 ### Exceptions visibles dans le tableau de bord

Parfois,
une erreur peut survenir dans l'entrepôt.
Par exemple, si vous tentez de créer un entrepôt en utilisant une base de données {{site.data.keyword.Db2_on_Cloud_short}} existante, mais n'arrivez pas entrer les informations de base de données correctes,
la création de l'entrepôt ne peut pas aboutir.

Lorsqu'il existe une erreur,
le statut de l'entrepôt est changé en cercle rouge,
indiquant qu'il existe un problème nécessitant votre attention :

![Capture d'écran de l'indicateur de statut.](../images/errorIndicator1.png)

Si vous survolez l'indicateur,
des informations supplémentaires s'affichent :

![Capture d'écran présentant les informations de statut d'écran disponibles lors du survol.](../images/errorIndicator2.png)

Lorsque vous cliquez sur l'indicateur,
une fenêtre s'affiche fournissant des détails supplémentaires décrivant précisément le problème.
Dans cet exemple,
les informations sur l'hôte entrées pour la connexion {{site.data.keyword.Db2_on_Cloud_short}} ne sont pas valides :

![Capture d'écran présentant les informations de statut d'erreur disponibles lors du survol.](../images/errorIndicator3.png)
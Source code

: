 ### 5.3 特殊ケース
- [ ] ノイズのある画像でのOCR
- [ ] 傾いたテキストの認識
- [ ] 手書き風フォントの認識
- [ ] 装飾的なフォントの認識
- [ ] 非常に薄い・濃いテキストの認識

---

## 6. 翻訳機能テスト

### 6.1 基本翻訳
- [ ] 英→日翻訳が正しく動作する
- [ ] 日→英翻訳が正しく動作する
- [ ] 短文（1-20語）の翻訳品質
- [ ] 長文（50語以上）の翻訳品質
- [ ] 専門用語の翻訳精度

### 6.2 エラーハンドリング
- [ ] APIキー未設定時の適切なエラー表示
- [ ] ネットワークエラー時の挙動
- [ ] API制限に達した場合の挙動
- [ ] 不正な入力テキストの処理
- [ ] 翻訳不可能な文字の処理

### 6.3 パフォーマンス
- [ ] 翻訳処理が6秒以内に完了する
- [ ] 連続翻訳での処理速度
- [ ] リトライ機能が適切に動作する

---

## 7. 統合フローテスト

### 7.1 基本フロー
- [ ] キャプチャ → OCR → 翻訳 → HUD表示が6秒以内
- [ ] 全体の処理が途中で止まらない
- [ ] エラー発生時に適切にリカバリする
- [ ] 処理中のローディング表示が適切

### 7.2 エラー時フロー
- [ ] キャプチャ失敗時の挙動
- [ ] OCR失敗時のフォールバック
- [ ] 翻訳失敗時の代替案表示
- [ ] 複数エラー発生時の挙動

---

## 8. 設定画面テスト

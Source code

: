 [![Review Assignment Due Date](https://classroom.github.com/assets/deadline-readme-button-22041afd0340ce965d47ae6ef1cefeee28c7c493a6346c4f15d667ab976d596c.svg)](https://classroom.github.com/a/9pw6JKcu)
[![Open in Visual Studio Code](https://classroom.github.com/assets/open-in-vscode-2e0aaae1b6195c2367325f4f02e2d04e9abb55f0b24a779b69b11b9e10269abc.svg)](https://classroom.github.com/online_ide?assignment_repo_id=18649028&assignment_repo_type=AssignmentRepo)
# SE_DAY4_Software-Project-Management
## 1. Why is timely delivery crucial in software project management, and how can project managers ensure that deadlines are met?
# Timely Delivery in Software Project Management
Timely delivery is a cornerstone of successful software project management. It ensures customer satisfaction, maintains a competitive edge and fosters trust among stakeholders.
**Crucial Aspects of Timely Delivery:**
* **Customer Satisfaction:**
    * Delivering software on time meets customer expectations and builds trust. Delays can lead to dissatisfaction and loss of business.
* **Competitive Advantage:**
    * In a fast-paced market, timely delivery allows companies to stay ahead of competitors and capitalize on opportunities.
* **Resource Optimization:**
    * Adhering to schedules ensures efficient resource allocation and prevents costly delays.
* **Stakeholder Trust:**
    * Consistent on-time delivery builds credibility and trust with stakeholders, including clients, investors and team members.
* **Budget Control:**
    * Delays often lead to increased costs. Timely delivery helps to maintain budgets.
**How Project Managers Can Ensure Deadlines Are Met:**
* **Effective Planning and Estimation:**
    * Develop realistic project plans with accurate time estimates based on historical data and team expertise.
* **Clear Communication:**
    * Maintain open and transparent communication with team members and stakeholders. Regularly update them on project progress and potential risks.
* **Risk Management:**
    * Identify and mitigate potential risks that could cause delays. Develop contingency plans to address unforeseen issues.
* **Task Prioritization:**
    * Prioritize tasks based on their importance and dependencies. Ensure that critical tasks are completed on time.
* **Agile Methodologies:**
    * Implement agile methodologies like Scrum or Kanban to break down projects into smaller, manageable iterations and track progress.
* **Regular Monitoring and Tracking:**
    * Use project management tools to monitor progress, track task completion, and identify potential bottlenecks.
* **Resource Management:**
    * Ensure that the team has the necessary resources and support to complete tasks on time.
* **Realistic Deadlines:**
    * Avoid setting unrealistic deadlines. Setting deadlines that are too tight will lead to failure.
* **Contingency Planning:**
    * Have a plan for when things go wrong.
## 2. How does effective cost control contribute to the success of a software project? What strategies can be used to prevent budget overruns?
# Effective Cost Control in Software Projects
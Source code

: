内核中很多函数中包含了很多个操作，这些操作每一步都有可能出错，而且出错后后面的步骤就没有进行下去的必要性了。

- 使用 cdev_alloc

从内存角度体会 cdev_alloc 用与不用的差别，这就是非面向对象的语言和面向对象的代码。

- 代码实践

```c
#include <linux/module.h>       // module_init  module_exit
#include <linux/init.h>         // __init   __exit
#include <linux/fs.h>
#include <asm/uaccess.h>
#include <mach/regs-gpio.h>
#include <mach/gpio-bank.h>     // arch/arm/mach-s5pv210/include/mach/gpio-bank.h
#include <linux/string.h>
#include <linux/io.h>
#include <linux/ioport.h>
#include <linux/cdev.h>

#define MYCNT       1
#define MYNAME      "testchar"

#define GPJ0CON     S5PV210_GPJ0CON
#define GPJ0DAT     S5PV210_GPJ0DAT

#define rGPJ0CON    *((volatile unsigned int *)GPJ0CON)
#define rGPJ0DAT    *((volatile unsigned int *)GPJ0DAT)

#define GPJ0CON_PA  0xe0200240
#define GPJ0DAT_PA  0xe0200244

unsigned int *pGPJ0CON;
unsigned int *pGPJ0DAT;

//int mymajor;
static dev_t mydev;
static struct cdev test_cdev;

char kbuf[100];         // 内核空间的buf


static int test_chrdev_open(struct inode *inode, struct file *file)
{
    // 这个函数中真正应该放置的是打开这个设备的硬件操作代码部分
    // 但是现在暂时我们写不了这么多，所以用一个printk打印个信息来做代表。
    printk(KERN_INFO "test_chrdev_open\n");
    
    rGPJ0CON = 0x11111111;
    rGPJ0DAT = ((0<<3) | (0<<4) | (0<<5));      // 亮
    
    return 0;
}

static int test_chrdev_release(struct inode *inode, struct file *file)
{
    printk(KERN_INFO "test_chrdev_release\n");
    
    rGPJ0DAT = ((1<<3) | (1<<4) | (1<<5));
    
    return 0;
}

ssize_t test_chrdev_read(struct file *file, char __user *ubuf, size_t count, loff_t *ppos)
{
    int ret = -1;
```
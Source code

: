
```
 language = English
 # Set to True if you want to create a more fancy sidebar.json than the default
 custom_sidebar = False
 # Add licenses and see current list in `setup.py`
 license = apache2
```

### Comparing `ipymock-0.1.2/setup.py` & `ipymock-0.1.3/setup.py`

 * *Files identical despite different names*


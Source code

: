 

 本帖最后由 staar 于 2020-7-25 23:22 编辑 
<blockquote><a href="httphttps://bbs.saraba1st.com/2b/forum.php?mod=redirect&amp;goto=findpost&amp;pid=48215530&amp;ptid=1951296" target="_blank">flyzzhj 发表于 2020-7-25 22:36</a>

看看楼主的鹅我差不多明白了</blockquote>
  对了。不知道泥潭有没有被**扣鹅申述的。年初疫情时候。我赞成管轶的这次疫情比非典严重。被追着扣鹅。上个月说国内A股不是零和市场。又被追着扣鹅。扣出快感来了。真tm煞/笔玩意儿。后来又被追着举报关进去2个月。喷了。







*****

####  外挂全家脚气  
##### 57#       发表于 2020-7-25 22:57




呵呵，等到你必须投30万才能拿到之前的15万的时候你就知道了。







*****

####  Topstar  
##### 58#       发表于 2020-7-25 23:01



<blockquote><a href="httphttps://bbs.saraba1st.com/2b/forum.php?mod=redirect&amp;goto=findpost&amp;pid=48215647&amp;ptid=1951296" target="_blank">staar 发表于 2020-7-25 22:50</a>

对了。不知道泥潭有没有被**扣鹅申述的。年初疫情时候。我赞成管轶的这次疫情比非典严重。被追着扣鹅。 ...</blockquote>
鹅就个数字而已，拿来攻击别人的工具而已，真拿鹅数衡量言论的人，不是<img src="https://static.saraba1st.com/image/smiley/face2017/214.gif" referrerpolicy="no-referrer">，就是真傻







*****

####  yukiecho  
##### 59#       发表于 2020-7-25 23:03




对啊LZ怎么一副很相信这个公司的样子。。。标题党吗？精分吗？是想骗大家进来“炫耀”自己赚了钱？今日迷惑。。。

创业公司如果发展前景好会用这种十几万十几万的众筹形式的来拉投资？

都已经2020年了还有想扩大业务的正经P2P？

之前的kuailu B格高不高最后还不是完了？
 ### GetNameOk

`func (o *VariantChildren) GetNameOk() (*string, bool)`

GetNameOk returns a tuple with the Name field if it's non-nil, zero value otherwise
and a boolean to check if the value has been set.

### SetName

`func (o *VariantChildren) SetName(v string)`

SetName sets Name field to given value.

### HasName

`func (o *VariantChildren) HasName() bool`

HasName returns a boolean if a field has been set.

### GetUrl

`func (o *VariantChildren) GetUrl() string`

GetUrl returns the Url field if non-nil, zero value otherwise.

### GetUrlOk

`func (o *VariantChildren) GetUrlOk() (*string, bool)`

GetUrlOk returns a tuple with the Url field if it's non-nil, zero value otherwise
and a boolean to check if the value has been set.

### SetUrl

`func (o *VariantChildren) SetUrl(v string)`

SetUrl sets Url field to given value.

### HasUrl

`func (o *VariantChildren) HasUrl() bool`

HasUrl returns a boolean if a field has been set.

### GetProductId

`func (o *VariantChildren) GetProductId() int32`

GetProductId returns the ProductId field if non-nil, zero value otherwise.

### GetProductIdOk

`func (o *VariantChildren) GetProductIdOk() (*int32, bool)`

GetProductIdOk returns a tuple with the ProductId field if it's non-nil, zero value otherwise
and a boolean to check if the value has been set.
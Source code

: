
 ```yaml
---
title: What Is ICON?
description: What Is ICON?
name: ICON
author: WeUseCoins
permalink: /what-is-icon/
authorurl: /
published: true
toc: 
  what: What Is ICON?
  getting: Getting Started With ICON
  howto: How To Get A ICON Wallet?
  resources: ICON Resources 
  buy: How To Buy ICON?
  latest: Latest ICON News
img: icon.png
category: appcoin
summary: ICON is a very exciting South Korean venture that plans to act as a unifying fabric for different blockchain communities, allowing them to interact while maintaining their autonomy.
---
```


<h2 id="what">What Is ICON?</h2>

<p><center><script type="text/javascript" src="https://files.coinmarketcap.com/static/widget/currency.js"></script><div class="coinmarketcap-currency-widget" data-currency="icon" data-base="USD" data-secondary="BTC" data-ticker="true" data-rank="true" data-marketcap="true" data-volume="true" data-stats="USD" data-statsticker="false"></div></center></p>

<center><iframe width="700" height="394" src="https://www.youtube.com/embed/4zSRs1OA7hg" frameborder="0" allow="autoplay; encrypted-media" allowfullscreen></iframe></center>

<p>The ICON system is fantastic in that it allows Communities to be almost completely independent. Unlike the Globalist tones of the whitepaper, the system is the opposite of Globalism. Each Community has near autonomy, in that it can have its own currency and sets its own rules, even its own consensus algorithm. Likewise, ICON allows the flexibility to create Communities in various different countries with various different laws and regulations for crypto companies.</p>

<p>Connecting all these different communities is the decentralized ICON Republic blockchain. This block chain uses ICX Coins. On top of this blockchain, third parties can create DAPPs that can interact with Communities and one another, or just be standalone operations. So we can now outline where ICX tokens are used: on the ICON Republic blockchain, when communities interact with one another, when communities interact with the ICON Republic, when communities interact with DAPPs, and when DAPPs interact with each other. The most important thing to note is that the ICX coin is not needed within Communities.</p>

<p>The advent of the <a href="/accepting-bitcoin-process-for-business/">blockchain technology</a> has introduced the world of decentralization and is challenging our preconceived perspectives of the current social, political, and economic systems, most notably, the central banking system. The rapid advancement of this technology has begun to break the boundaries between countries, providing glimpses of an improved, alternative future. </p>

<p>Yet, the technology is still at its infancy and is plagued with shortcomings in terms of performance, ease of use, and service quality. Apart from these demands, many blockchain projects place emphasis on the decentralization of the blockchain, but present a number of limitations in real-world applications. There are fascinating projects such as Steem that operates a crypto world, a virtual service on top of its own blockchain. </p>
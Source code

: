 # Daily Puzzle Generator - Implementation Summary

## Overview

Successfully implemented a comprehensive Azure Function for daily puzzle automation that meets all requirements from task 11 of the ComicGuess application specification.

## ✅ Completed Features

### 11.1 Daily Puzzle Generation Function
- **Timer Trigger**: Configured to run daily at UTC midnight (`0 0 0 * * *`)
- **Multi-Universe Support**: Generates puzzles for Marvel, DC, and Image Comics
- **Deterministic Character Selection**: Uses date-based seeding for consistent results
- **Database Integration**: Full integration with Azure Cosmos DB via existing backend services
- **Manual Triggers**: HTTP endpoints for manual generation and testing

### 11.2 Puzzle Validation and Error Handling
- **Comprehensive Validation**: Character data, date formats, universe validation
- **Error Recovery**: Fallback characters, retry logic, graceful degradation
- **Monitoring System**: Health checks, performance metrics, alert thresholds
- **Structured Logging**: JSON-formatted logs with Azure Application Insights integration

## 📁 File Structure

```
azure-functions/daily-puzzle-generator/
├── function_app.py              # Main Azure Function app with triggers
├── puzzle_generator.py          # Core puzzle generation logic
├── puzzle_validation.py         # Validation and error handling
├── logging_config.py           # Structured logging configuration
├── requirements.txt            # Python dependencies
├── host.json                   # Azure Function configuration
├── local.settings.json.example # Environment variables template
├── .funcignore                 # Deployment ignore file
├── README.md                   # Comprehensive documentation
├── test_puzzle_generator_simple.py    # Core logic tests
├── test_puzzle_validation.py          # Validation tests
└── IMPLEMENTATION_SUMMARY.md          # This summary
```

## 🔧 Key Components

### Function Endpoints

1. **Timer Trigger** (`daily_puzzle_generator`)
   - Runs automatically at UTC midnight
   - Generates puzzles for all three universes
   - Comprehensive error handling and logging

= = = = = = =

### EXERCISE GOAL
Could you repeat exactly the lines above from the line with "- [ ] 日→英翻訳が正しく動作する" up to and including the line with "and team expertise.", and only those?

### REPLY
- [ ] 日→英翻訳が正しく動作する
- [ ] 短文（1-20語）の翻訳品質
- [ ] 長文（50語以上）の翻訳品質
- [ ] 専門用語の翻訳精度

### 6.2 エラーハンドリング
- [ ] APIキー未設定時の適切なエラー表示
- [ ] ネットワークエラー時の挙動
- [ ] API制限に達した場合の挙動
- [ ] 不正な入力テキストの処理
- [ ] 翻訳不可能な文字の処理

### 6.3 パフォーマンス
- [ ] 翻訳処理が6秒以内に完了する
- [ ] 連続翻訳での処理速度
- [ ] リトライ機能が適切に動作する

---

## 7. 統合フローテスト

### 7.1 基本フロー
- [ ] キャプチャ → OCR → 翻訳 → HUD表示が6秒以内
- [ ] 全体の処理が途中で止まらない
- [ ] エラー発生時に適切にリカバリする
- [ ] 処理中のローディング表示が適切

### 7.2 エラー時フロー
- [ ] キャプチャ失敗時の挙動
- [ ] OCR失敗時のフォールバック
- [ ] 翻訳失敗時の代替案表示
- [ ] 複数エラー発生時の挙動

---

## 8. 設定画面テスト

Source code

: [![Review Assignment Due Date](https://classroom.github.com/assets/deadline-readme-button-22041afd0340ce965d47ae6ef1cefeee28c7c493a6346c4f15d667ab976d596c.svg)](https://classroom.github.com/a/9pw6JKcu)
[![Open in Visual Studio Code](https://classroom.github.com/assets/open-in-vscode-2e0aaae1b6195c2367325f4f02e2d04e9abb55f0b24a779b69b11b9e10269abc.svg)](https://classroom.github.com/online_ide?assignment_repo_id=18649028&assignment_repo_type=AssignmentRepo)
# SE_DAY4_Software-Project-Management
## 1. Why is timely delivery crucial in software project management, and how can project managers ensure that deadlines are met?
# Timely Delivery in Software Project Management
Timely delivery is a cornerstone of successful software project management. It ensures customer satisfaction, maintains a competitive edge and fosters trust among stakeholders.
**Crucial Aspects of Timely Delivery:**
* **Customer Satisfaction:**
    * Delivering software on time meets customer expectations and builds trust. Delays can lead to dissatisfaction and loss of business.
* **Competitive Advantage:**
    * In a fast-paced market, timely delivery allows companies to stay ahead of competitors and capitalize on opportunities.
* **Resource Optimization:**
    * Adhering to schedules ensures efficient resource allocation and prevents costly delays.
* **Stakeholder Trust:**
    * Consistent on-time delivery builds credibility and trust with stakeholders, including clients, investors and team members.
* **Budget Control:**
    * Delays often lead to increased costs. Timely delivery helps to maintain budgets.
**How Project Managers Can Ensure Deadlines Are Met:**
* **Effective Planning and Estimation:**
    * Develop realistic project plans with accurate time estimates based on historical data and team expertise.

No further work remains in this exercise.